Si, hay muchas clases de validadores. Han ido evolucionando. Lo de medir el diámetro puede que se haga, pero yo lo veo muy problemático. Cuando se ensucia el canal por el que pasa la moneda, o por "otras circunstancias", esta va un poco mas despacio, y ya no mide igual. El resultado es que la moneda, o es rechazada, o es leída como una de mayor tamaño. Esto es un caso real: en cierto modelo de máquina tragaperras de hace muchos años los jugadores expertos desarrollaron el arte de, en el momento preciso, agitar la máquina al meter una moneda de 25 pts. Esta con frecuencia era leída como una de 100 pts. Lo sé porque aparecían en el cajón correspondiente para nuestro asombro. Un día vimos a uno hacerlo. 
Los selectores últimos que conozco ya no miden el diámetro y sólo tienen una fotocélula de entrada de moneda. Otra razón para lo de no medirlo es si se tienen monedas que no son circulares, o que tengan agujero en el medio, como fue nuestro caso.
Oye FDESERGIO una pregunta: a tí cuando estabas en lo de los teléfonos te colaban muchas monedas falsas o monedas con hilo?
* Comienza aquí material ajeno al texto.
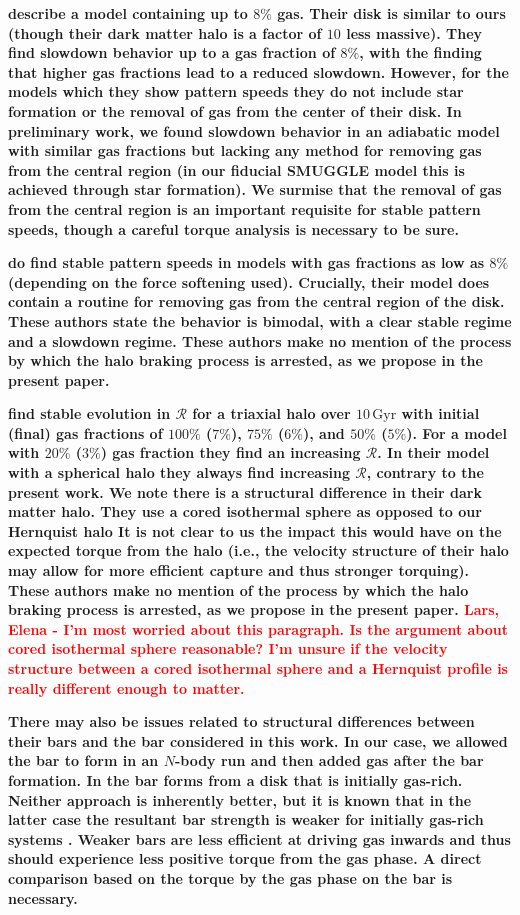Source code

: \documentclass[twocolumn,linenumbers,trackchanges]{aastex631}
\newcommand{\Rot}{\ensuremath{\mathcal{R}}}
\begin{document}
{\bf \citet{2007ApJ...666..189B} describe a model containing up to $8\%$ gas.
Their disk is similar to ours (though their dark matter halo is a factor of $10$
less massive). They find slowdown behavior up to a gas fraction of $8\%$, with
the finding that higher gas fractions lead to a reduced slowdown. However, for
the models which they show pattern speeds they do not include star formation or
the removal of gas from the center of their disk. In preliminary work, we found
slowdown behavior in an adiabatic model with similar gas fractions but lacking
any method for removing gas from the central region (in our fiducial SMUGGLE
model this is achieved through star formation). We surmise that the removal of
gas from the central region is an important requisite for stable pattern speeds,
though a careful torque analysis is necessary to be sure.}

{\bf \citet{2010ApJ...719.1470V} do find stable pattern speeds in models with
gas fractions as low as $8\%$ (depending on the force softening used).
Crucially, their model does contain a routine for removing gas from the central
region of the disk. These authors state the behavior is bimodal, with a clear
stable regime and a slowdown regime. These authors make no mention of the
process by which the halo braking process is arrested, as we propose in the
present paper.}

{\bf \citet{2013MNRAS.429.1949A, 2014MNRAS.438L..81A} find stable evolution in
\Rot{} for a triaxial halo over $10\,\textrm{Gyr}$ with initial (final) gas
fractions of $100\%$ ($7\%$), $75\%$ ($6\%$), and $50\%$ ($5\%$). For a model
with $20\%$ ($3\%$) gas fraction they find an increasing \Rot{}. In their model
with a spherical halo they always find increasing \Rot{}, contrary to the
present work. We note there is a structural difference in their dark matter
halo. They use a cored isothermal sphere as opposed to our Hernquist halo It is
not clear to us the impact this would have on the expected torque from the halo
(i.e., the velocity structure of their halo may allow for more efficient capture
and thus stronger torquing). These authors make no mention of the process by
which the halo braking process is arrested, as we propose in the present paper.
\textcolor{red}{Lars, Elena - I'm most worried about this paragraph. Is the
argument about cored isothermal sphere reasonable? I'm unsure if the velocity
structure between a cored isothermal sphere and a Hernquist profile is really
different enough to matter.} }

{\bf There may also be issues related to structural differences between their
bars and the bar considered in this work. In our case, we allowed the bar to
form in an $N$-body run and then added gas after the bar formation. In
\citet{2013MNRAS.429.1949A, 2014MNRAS.438L..81A} the bar forms from a disk that
is initially gas-rich. Neither approach is inherently better, but it is known
that in the latter case the resultant bar strength is weaker for initially
gas-rich systems \citep[e.g.,][]{2013MNRAS.429.1949A}. Weaker bars are less
efficient at driving gas inwards \citep{2004ApJ...600..595R} and thus should
experience less positive torque from the gas phase. A direct comparison based on
the torque by the gas phase on the bar is necessary.}
\end{document}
A mi había veces que bastantes.
Saludos.


----------



## fdesergio (Nov 12, 2007)

No lo del hilo era imposible, pues el validador tenia en su entrada un interruptor que si al pasar la moneda no se cerraba esta era desechada y retornada al usuario, obviamente el hilo no dejaba cerrar el interruptor y pasaba eso, la verdad intentaron muchisimas formas pero eran excelentes los validadores, chauuuuuuuuu


----------



## Dano (Nov 12, 2007)

Esta es la web de un conocido de otro foro.

http://anilandro.googlepages.com/selectorelectrónicodemonedas

Saludos


----------